Il principio morale kantiano del guardare all’uomo come un fine e non come un mezzo, è stato quindi rovesciato ampiamente. Infatti, tutta la storia di Emily Jordan rivela un continuo perseguimento dei propri fini egoistici: prima uccidendo il proprio figlio pur di salvarsi la vita, poi sfruttando di buon grado la madre come utero surrogato per un altro figlio (come se fossero giocattoli intercambiabili e non esseri umani) concepito in provetta con i propri geni, quasi come fosse un homunculus alchemico in funzione dei genitori, e non una nuova persona, da accogliere nella propria famiglia.

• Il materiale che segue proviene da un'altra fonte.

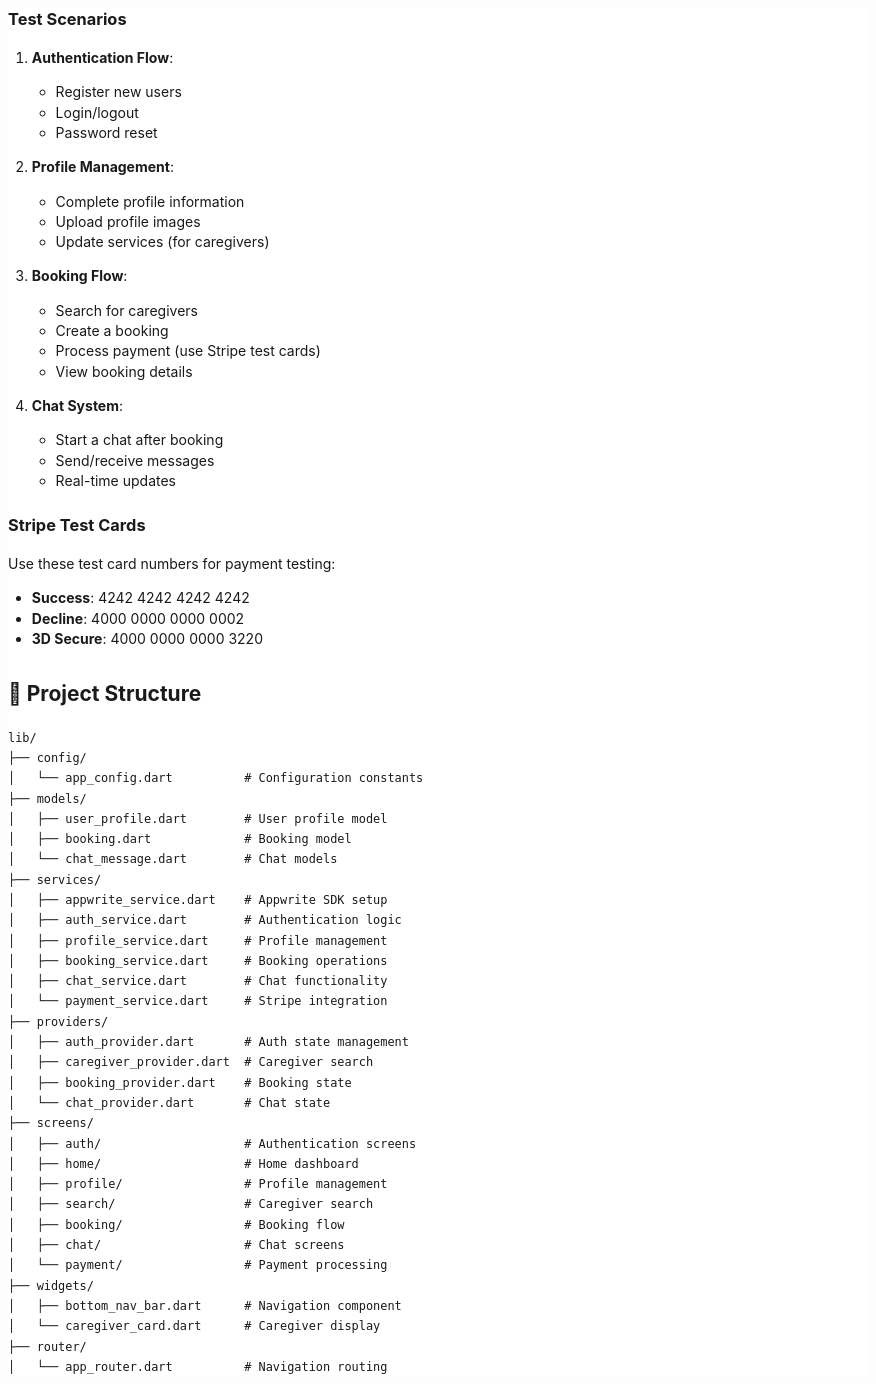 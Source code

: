 ### Test Scenarios

1. **Authentication Flow**:
   - Register new users
   - Login/logout
   - Password reset

2. **Profile Management**:
   - Complete profile information
   - Upload profile images
   - Update services (for caregivers)

3. **Booking Flow**:
   - Search for caregivers
   - Create a booking
   - Process payment (use Stripe test cards)
   - View booking details

4. **Chat System**:
   - Start a chat after booking
   - Send/receive messages
   - Real-time updates

### Stripe Test Cards

Use these test card numbers for payment testing:
- **Success**: 4242 4242 4242 4242
- **Decline**: 4000 0000 0000 0002
- **3D Secure**: 4000 0000 0000 3220

## 📁 Project Structure

```
lib/
├── config/
│   └── app_config.dart          # Configuration constants
├── models/
│   ├── user_profile.dart        # User profile model
│   ├── booking.dart             # Booking model
│   └── chat_message.dart        # Chat models
├── services/
│   ├── appwrite_service.dart    # Appwrite SDK setup
│   ├── auth_service.dart        # Authentication logic
│   ├── profile_service.dart     # Profile management
│   ├── booking_service.dart     # Booking operations
│   ├── chat_service.dart        # Chat functionality
│   └── payment_service.dart     # Stripe integration
├── providers/
│   ├── auth_provider.dart       # Auth state management
│   ├── caregiver_provider.dart  # Caregiver search
│   ├── booking_provider.dart    # Booking state
│   └── chat_provider.dart       # Chat state
├── screens/
│   ├── auth/                    # Authentication screens
│   ├── home/                    # Home dashboard
│   ├── profile/                 # Profile management
│   ├── search/                  # Caregiver search
│   ├── booking/                 # Booking flow
│   ├── chat/                    # Chat screens
│   └── payment/                 # Payment processing
├── widgets/
│   ├── bottom_nav_bar.dart      # Navigation component
│   └── caregiver_card.dart      # Caregiver display
├── router/
│   └── app_router.dart          # Navigation routing
```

Ora, che differenza avrebbe fatto se ad essere impiantato e partorito in un grembo affittato fosse stato un bambino selezionato geneticamente per avere determinati caratteri, oppure frutto del seme (o dell’ovulo) di uno sconosciuto? Che senso avrebbe stupirsi se a volere questo figlio su misura sia una coppia sterile oppure due uomini o due donne, o un single? Grazie anche a persone come queste donne, la maternità risulta sempre più ridotta ad una sorta di “mercato degli schiavi”, tra bambini indesiderati che vengono abortiti, e bambini troppo desiderati che non sono concepiti più con un atto d’amore, ma con una fredda procedura biomedica, ossia, in entrambi i casi, semplici oggetti, poco più che bambolotti nelle mani dei genitori (carnali o putativi non importa), le ennesime vittime di un sistema che mercifica e distrugge la vita e la natura umana.Questa è la realtà, a spregio delle belle parole di entrambe.